The mission of a Senior Data Analyst is to leverage data to optimize the pricing strategy of the platform. They are responsible for analyzing data, identifying trends, and making strategic recommendations to help set the correct prices for drivers and riders, considering factors like demand, supply, time of day, location, and more. Their goal is to ensure the pricing is competitive, fair, and beneficial for all parties involved, ultimately leading to increased platform usage and business growth.
Responsibilities:
- Analyzing Pricing data to optimize pricing strategies, find improvement spaces, and find problems.
- Extracting data from primary and secondary sources using automated tools involves accessing various databases or web sources containing relevant data for the analysis.
- Covering pricing monitoring shifts ensures business metrics remain healthy and react accordingly.
- Cleaning and validating data for accuracy and quality: This involves removing corrupted or incomplete data, fixing coding errors or formatting issues, checking for outliers or anomalies, etc.

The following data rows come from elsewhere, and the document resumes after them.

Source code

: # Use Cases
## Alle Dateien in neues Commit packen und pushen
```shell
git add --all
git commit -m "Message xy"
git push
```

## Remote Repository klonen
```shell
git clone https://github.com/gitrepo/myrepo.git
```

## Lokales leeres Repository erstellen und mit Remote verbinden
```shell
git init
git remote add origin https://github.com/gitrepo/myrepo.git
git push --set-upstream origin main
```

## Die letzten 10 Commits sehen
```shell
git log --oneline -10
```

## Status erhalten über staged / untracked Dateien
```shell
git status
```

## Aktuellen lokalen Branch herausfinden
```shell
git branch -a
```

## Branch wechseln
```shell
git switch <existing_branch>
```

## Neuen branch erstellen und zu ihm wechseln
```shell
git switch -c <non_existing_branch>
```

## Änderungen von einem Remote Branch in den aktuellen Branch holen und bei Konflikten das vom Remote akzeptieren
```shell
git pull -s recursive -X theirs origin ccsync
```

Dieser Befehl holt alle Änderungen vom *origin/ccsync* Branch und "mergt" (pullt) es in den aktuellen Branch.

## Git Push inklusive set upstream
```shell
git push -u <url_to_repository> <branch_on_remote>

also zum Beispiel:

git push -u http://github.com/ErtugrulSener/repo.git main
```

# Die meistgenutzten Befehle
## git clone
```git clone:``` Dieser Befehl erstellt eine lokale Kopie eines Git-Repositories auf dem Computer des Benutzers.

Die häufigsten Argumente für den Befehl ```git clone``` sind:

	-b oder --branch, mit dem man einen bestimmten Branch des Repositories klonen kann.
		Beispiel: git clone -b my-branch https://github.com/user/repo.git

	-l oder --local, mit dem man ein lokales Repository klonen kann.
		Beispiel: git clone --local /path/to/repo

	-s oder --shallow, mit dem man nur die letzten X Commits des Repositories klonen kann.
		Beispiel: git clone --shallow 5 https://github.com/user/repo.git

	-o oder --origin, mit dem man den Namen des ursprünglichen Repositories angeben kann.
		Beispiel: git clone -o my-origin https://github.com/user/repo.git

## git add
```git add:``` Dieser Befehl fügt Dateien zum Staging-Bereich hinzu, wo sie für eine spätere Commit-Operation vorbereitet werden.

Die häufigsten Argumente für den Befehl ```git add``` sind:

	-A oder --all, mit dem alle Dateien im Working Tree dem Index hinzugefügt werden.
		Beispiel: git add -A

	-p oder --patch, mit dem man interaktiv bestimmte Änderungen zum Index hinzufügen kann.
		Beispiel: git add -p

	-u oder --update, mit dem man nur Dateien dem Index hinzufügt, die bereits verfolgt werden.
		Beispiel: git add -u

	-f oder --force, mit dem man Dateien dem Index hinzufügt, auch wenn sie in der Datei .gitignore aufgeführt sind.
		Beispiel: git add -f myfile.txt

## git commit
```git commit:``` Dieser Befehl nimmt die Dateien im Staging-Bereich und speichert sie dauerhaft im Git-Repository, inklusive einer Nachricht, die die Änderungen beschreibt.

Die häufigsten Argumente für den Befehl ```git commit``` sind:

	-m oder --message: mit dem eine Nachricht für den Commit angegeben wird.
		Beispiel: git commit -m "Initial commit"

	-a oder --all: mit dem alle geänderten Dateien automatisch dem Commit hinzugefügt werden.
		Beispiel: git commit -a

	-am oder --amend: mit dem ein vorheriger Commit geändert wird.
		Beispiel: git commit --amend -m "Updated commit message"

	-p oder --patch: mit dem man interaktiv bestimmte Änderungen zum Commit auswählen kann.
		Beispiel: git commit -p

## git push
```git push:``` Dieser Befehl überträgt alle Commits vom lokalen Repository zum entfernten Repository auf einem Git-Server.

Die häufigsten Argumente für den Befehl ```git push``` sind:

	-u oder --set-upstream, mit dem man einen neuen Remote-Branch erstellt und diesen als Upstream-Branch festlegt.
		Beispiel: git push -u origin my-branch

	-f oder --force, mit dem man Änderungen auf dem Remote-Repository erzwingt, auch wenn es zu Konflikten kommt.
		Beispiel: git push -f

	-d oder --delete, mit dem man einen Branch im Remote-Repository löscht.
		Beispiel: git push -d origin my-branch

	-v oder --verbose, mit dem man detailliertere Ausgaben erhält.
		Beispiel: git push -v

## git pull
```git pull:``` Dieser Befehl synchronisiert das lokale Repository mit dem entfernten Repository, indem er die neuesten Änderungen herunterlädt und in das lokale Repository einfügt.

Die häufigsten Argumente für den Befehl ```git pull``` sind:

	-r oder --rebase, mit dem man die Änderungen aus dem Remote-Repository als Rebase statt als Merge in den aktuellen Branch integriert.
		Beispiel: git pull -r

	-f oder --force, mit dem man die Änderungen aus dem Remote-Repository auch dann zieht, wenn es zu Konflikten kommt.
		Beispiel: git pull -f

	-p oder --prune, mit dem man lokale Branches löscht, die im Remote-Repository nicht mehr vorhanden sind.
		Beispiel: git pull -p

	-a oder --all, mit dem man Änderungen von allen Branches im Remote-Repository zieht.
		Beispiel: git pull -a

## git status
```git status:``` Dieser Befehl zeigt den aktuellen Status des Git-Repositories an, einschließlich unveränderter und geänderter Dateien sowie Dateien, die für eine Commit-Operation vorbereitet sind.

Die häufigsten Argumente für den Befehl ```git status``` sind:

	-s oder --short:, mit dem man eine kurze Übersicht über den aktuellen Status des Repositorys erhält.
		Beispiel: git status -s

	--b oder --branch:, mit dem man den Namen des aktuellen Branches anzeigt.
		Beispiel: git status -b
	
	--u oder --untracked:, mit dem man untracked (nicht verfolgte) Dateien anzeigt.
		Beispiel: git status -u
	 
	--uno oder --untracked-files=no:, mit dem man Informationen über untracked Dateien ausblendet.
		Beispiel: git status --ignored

- Developing and maintaining databases and data systems: This involves organizing data in a structured and accessible format that can be easily queried or updated.
- Analyzing data using statistical methods and software: This involves applying descriptive or inferential statistics to summarize or test data patterns, trends, relationships, etc.
- Creating reports and dashboards to visualize and communicate findings: This involves using graphs, charts, tables, maps, etc., to display data results in an appealing and informative way that different audiences can understand.
- Plan and run pricing A/B tests to improve key KPIs
- Provide new detailed reports and maintain current pricing reports to ensure day-to-day business performance is running smoothly
- Work on new features for pricing and dispatching
- Enhancing data collection procedures to include information that is relevant for building analytic systems.
Requirements:
- 2-3 years of experience in related fields.
- SQL expertise especially in getting data
- Proficiency in at least one programming language especially in data science like Python (working with libraries like pandas, sci-kit learn, NumPy
- Knowledge of the underlying mathematical foundation of statistics, optimization, and experimental design
- Storytelling with data capabilities
- Analytical Mindset, critical thinking and problem-solving skills
- Hardworking, creative and passion
- Familiarity with ML concepts and utilizing them is a plus.